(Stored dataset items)
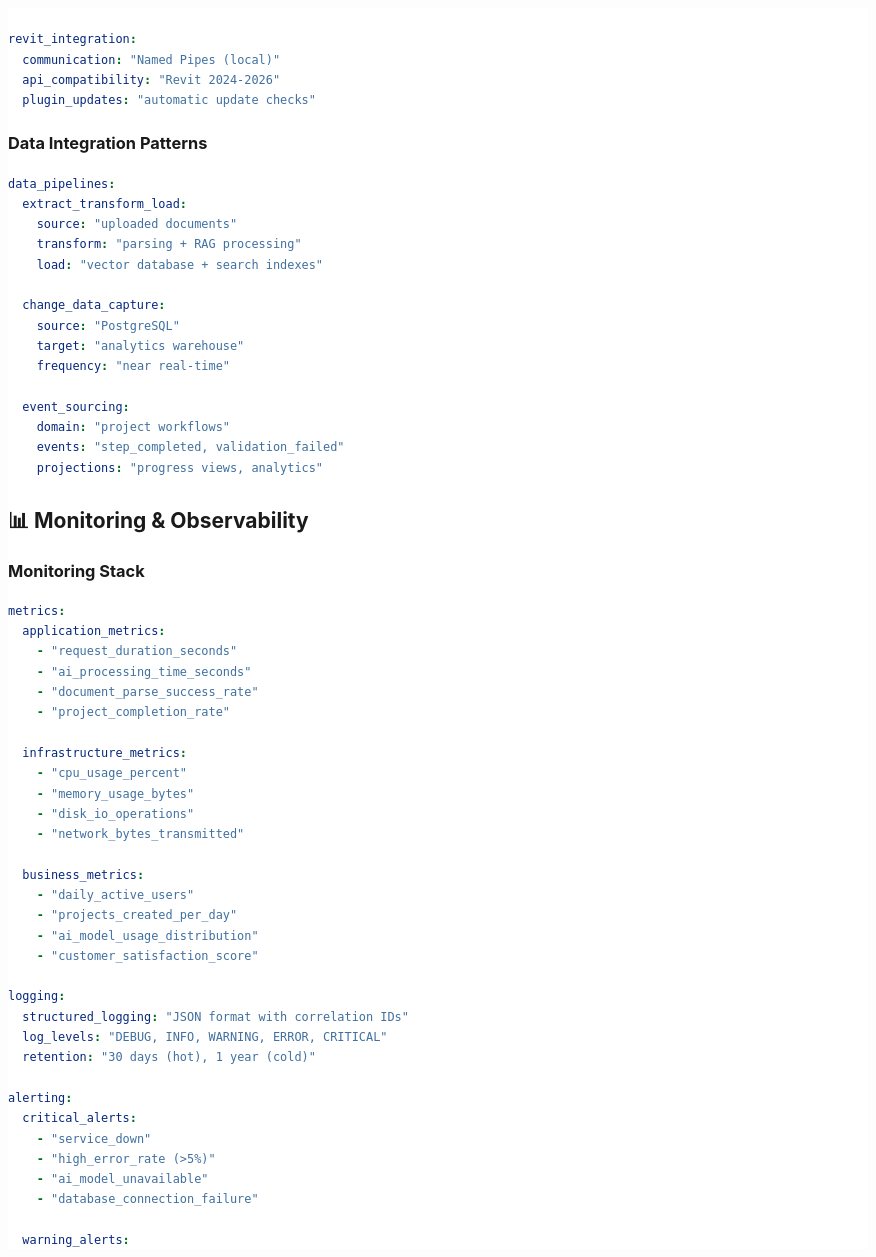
 ```yaml
  
revit_integration:
  communication: "Named Pipes (local)"
  api_compatibility: "Revit 2024-2026"
  plugin_updates: "automatic update checks"
```

### Data Integration Patterns
```yaml
data_pipelines:
  extract_transform_load:
    source: "uploaded documents"
    transform: "parsing + RAG processing"
    load: "vector database + search indexes"
    
  change_data_capture:
    source: "PostgreSQL"
    target: "analytics warehouse"
    frequency: "near real-time"
    
  event_sourcing:
    domain: "project workflows"
    events: "step_completed, validation_failed"
    projections: "progress views, analytics"
```

## 📊 Monitoring & Observability

### Monitoring Stack
```yaml
metrics:
  application_metrics:
    - "request_duration_seconds"
    - "ai_processing_time_seconds"
    - "document_parse_success_rate"
    - "project_completion_rate"
    
  infrastructure_metrics:
    - "cpu_usage_percent"
    - "memory_usage_bytes"
    - "disk_io_operations"
    - "network_bytes_transmitted"
    
  business_metrics:
    - "daily_active_users"
    - "projects_created_per_day"
    - "ai_model_usage_distribution"
    - "customer_satisfaction_score"

logging:
  structured_logging: "JSON format with correlation IDs"
  log_levels: "DEBUG, INFO, WARNING, ERROR, CRITICAL"
  retention: "30 days (hot), 1 year (cold)"
  
alerting:
  critical_alerts:
    - "service_down"
    - "high_error_rate (>5%)"
    - "ai_model_unavailable"
    - "database_connection_failure"
    
  warning_alerts:
```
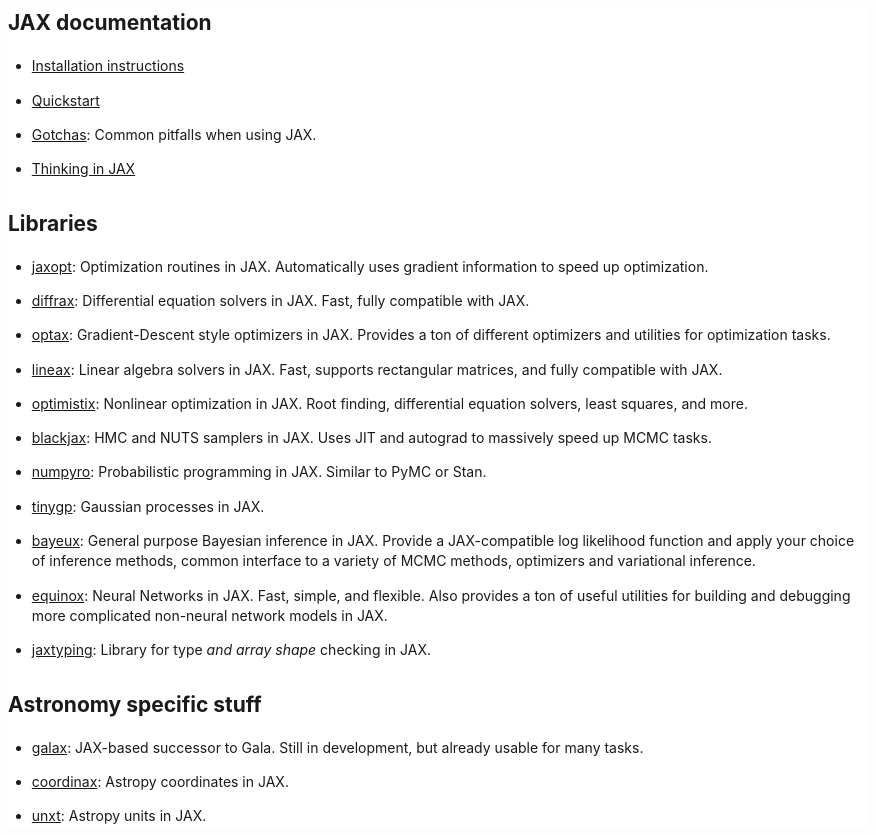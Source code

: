 ## JAX documentation

- [Installation instructions](https://jax.readthedocs.io/en/latest/installation.html)

- [Quickstart](https://jax.readthedocs.io/en/latest/quickstart.html)

- [Gotchas](https://jax.readthedocs.io/en/latest/notebooks/Common_Gotchas_in_JAX.html): Common pitfalls when using JAX.

- [Thinking in JAX](https://jax.readthedocs.io/en/latest/notebooks/thinking_in_jax.html)

## Libraries

- [jaxopt](https://jaxopt.github.io/stable/): Optimization routines in JAX. Automatically uses gradient information to speed up optimization.

- [diffrax](https://docs.kidger.site/diffrax/): Differential equation solvers in JAX. Fast, fully compatible with JAX.

- [optax](https://optax.readthedocs.io/en/latest/): Gradient-Descent style optimizers in JAX. Provides a ton of different optimizers and utilities for optimization tasks.

- [lineax](https://docs.kidger.site/lineax/): Linear algebra solvers in JAX. Fast, supports rectangular matrices, and fully compatible with JAX.

- [optimistix](https://docs.kidger.site/optimistix/): Nonlinear optimization in JAX. Root finding, differential equation solvers, least squares, and more.

- [blackjax](https://github.com/blackjax-devs/blackjax): HMC and NUTS samplers in JAX. Uses JIT and autograd to massively speed up MCMC tasks.

- [numpyro](https://num.pyro.ai/en/stable/): Probabilistic programming in JAX. Similar to PyMC or Stan.

- [tinygp](https://tinygp.readthedocs.io/en/stable/): Gaussian processes in JAX.

- [bayeux](https://jax-ml.github.io/bayeux/): General purpose Bayesian inference in JAX. Provide a JAX-compatible log likelihood function and apply your choice of inference methods, common interface to a variety of MCMC methods, optimizers and variational inference.

- [equinox](https://docs.kidger.site/equinox/): Neural Networks in JAX. Fast, simple, and flexible. Also provides a ton of useful utilities for building and debugging more complicated non-neural network models in JAX. 

- [jaxtyping](https://github.com/patrick-kidger/jaxtyping): Library for type _and array shape_ checking in JAX.

## Astronomy specific stuff

- [galax](https://github.com/GalacticDynamics/galax/): JAX-based successor to Gala. Still in development, but already usable for many tasks.

- [coordinax](https://github.com/GalacticDynamics/coordinax/): Astropy coordinates in JAX.

- [unxt](https://github.com/GalacticDynamics/unxt/): Astropy units in JAX.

## Task prompt:
The copy you produce must match the entries above exactly, except that it has no pictures.

## Task answer:
 ```yaml
  
revit_integration:
  communication: "Named Pipes (local)"
  api_compatibility: "Revit 2024-2026"
  plugin_updates: "automatic update checks"
```

### Data Integration Patterns
```yaml
data_pipelines:
  extract_transform_load:
    source: "uploaded documents"
    transform: "parsing + RAG processing"
    load: "vector database + search indexes"
    
  change_data_capture:
    source: "PostgreSQL"
    target: "analytics warehouse"
    frequency: "near real-time"
    
  event_sourcing:
    domain: "project workflows"
    events: "step_completed, validation_failed"
    projections: "progress views, analytics"
```

## 📊 Monitoring & Observability

### Monitoring Stack
```yaml
metrics:
  application_metrics:
    - "request_duration_seconds"
    - "ai_processing_time_seconds"
    - "document_parse_success_rate"
    - "project_completion_rate"
    
  infrastructure_metrics:
    - "cpu_usage_percent"
    - "memory_usage_bytes"
    - "disk_io_operations"
    - "network_bytes_transmitted"
    
  business_metrics:
    - "daily_active_users"
    - "projects_created_per_day"
    - "ai_model_usage_distribution"
    - "customer_satisfaction_score"

logging:
  structured_logging: "JSON format with correlation IDs"
  log_levels: "DEBUG, INFO, WARNING, ERROR, CRITICAL"
  retention: "30 days (hot), 1 year (cold)"
  
alerting:
  critical_alerts:
    - "service_down"
    - "high_error_rate (>5%)"
    - "ai_model_unavailable"
    - "database_connection_failure"
    
  warning_alerts:
```
Source code

: ## JAX documentation

- [Installation instructions](https://jax.readthedocs.io/en/latest/installation.html)

- [Quickstart](https://jax.readthedocs.io/en/latest/quickstart.html)

- [Gotchas](https://jax.readthedocs.io/en/latest/notebooks/Common_Gotchas_in_JAX.html): Common pitfalls when using JAX.

- [Thinking in JAX](https://jax.readthedocs.io/en/latest/notebooks/thinking_in_jax.html)

## Libraries

- [jaxopt](https://jaxopt.github.io/stable/): Optimization routines in JAX. Automatically uses gradient information to speed up optimization.

- [diffrax](https://docs.kidger.site/diffrax/): Differential equation solvers in JAX. Fast, fully compatible with JAX.

- [optax](https://optax.readthedocs.io/en/latest/): Gradient-Descent style optimizers in JAX. Provides a ton of different optimizers and utilities for optimization tasks.

- [lineax](https://docs.kidger.site/lineax/): Linear algebra solvers in JAX. Fast, supports rectangular matrices, and fully compatible with JAX.

- [optimistix](https://docs.kidger.site/optimistix/): Nonlinear optimization in JAX. Root finding, differential equation solvers, least squares, and more.

- [blackjax](https://github.com/blackjax-devs/blackjax): HMC and NUTS samplers in JAX. Uses JIT and autograd to massively speed up MCMC tasks.

- [numpyro](https://num.pyro.ai/en/stable/): Probabilistic programming in JAX. Similar to PyMC or Stan.

- [tinygp](https://tinygp.readthedocs.io/en/stable/): Gaussian processes in JAX.

- [bayeux](https://jax-ml.github.io/bayeux/): General purpose Bayesian inference in JAX. Provide a JAX-compatible log likelihood function and apply your choice of inference methods, common interface to a variety of MCMC methods, optimizers and variational inference.

- [equinox](https://docs.kidger.site/equinox/): Neural Networks in JAX. Fast, simple, and flexible. Also provides a ton of useful utilities for building and debugging more complicated non-neural network models in JAX. 

- [jaxtyping](https://github.com/patrick-kidger/jaxtyping): Library for type _and array shape_ checking in JAX.

## Astronomy specific stuff

- [galax](https://github.com/GalacticDynamics/galax/): JAX-based successor to Gala. Still in development, but already usable for many tasks.

- [coordinax](https://github.com/GalacticDynamics/coordinax/): Astropy coordinates in JAX.

- [unxt](https://github.com/GalacticDynamics/unxt/): Astropy units in JAX.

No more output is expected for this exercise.